• _PROBLEM_: A single number is the answer: the count of lines in these records with "rescaling" in them.

****************************************

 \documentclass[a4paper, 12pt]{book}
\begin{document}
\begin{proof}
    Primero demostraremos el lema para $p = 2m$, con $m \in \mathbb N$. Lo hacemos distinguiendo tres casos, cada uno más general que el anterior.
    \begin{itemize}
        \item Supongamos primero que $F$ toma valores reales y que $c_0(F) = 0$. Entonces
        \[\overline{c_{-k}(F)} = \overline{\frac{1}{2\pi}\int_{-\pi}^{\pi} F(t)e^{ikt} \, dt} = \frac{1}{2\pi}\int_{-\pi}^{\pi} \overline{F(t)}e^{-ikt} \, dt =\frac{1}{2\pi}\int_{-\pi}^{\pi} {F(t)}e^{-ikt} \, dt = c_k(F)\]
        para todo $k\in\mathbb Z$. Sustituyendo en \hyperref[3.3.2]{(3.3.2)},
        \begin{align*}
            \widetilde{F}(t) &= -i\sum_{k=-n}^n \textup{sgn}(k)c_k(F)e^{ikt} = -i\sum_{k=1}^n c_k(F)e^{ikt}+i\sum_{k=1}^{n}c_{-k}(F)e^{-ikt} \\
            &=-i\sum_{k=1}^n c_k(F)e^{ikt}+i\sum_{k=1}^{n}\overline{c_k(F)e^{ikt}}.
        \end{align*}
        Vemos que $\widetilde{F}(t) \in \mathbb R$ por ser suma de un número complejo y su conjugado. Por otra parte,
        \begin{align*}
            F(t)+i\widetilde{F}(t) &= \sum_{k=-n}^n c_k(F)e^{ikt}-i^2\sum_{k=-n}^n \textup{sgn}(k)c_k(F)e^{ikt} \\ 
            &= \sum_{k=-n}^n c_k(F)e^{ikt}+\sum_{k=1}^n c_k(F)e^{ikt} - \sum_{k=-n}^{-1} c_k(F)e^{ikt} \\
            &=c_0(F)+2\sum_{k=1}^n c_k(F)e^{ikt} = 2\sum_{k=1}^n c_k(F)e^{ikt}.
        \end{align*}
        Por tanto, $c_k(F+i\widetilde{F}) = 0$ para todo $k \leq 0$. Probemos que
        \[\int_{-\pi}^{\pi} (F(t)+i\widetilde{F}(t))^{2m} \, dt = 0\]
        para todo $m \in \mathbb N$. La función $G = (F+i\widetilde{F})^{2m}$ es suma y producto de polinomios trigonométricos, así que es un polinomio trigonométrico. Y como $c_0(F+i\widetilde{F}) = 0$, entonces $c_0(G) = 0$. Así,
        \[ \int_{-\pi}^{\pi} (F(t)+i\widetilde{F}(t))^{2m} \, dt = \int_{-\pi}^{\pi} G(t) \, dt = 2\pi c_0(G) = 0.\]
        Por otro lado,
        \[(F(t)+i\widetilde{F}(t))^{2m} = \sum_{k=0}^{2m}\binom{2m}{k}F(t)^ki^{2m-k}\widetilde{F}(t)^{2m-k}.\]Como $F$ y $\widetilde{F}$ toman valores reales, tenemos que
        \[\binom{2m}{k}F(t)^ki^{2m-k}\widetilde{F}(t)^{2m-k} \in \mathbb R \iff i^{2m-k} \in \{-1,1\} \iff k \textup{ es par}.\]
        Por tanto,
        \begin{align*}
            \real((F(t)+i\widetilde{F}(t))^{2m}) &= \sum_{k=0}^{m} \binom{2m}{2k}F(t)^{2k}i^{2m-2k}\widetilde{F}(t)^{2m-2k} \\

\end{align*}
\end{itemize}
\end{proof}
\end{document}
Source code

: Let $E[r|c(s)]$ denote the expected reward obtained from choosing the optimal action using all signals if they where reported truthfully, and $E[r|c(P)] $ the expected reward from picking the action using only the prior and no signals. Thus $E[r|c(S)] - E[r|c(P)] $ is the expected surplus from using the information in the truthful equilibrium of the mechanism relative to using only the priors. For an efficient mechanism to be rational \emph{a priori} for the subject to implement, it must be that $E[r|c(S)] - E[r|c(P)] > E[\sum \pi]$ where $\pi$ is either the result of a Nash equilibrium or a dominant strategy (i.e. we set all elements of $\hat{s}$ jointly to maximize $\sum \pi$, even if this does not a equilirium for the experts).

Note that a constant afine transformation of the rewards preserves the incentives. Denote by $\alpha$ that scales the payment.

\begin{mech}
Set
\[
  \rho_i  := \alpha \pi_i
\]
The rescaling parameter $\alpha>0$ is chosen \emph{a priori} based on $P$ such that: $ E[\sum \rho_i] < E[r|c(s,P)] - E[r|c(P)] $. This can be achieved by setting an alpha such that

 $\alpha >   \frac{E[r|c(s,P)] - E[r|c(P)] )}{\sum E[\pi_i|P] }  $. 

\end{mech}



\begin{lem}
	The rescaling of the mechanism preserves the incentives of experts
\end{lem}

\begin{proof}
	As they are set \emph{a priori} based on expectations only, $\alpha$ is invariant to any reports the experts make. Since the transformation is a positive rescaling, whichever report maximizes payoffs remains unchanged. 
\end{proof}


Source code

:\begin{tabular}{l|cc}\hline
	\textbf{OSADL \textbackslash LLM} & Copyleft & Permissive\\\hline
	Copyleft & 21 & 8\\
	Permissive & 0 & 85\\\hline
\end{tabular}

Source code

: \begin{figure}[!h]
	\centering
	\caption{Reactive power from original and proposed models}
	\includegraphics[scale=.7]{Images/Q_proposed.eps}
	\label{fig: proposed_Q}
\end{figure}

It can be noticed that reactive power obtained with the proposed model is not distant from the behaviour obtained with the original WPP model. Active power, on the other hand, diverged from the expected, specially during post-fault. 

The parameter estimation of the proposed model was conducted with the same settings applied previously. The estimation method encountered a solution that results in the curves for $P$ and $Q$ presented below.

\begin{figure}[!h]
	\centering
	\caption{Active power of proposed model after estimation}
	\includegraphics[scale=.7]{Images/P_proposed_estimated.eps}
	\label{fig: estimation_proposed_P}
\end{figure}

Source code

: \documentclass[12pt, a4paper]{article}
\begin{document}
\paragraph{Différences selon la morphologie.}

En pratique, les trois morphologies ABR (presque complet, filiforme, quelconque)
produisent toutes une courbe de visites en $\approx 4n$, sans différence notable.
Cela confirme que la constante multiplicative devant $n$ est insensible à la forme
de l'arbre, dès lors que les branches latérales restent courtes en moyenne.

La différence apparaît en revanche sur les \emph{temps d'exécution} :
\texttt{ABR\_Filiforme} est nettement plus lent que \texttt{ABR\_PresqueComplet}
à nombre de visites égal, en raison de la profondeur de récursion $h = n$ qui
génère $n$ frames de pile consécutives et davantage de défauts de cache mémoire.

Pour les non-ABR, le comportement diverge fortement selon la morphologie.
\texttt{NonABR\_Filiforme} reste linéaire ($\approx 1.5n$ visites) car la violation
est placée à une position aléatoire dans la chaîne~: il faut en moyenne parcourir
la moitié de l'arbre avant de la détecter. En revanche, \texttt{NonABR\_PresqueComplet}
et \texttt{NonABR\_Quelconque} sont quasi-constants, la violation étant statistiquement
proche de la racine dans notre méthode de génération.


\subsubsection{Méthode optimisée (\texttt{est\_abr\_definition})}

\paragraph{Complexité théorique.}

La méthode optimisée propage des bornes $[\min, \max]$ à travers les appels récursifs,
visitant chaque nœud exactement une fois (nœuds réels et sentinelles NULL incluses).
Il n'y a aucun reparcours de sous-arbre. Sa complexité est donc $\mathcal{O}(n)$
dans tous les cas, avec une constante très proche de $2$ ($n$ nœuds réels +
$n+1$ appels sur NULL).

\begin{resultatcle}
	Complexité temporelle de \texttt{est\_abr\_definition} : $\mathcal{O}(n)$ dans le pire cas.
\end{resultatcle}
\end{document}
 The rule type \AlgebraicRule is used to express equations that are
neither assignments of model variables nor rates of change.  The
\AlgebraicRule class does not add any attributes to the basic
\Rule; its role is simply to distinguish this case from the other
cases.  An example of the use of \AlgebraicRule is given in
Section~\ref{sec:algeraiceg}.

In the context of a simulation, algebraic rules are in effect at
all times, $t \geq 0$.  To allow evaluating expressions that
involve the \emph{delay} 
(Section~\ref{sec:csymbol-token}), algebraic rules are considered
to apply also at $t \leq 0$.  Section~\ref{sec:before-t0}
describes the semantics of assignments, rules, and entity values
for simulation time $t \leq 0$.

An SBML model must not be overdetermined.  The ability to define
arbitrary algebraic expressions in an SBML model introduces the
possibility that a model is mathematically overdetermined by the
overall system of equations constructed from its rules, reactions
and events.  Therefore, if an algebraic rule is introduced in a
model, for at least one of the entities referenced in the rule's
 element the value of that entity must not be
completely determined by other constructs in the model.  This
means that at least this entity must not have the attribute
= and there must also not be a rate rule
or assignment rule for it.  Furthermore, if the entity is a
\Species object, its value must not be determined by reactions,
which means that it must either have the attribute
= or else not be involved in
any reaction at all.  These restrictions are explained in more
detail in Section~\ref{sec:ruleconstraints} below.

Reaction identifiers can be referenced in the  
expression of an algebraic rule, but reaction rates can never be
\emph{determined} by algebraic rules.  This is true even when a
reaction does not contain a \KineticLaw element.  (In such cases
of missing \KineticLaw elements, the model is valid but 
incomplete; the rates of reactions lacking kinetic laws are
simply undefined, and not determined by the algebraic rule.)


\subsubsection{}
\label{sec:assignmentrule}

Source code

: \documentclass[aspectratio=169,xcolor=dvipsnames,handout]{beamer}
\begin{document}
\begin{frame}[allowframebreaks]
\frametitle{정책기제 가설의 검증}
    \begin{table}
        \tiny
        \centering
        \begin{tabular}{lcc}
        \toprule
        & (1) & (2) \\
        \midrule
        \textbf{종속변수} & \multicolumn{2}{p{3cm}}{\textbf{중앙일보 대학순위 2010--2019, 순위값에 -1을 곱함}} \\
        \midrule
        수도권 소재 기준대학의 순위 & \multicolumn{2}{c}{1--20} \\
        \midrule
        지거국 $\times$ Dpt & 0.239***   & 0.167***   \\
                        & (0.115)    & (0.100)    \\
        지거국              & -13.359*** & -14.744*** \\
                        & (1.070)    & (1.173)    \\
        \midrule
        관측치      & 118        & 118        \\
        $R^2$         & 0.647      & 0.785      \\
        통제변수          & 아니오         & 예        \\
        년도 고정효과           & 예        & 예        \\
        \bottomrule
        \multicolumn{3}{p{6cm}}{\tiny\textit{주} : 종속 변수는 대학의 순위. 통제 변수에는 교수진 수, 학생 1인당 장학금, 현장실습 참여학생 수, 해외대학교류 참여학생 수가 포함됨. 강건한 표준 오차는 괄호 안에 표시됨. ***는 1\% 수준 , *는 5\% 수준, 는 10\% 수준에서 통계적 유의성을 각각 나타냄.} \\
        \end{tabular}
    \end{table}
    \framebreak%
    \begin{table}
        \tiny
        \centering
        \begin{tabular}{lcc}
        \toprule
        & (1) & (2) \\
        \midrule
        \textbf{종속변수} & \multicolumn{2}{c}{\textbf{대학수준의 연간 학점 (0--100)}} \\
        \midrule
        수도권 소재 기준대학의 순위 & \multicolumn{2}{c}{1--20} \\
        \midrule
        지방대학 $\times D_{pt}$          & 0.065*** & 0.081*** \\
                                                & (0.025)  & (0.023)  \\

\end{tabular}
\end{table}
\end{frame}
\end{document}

****************************************

• _COMPLETED TASK_: 3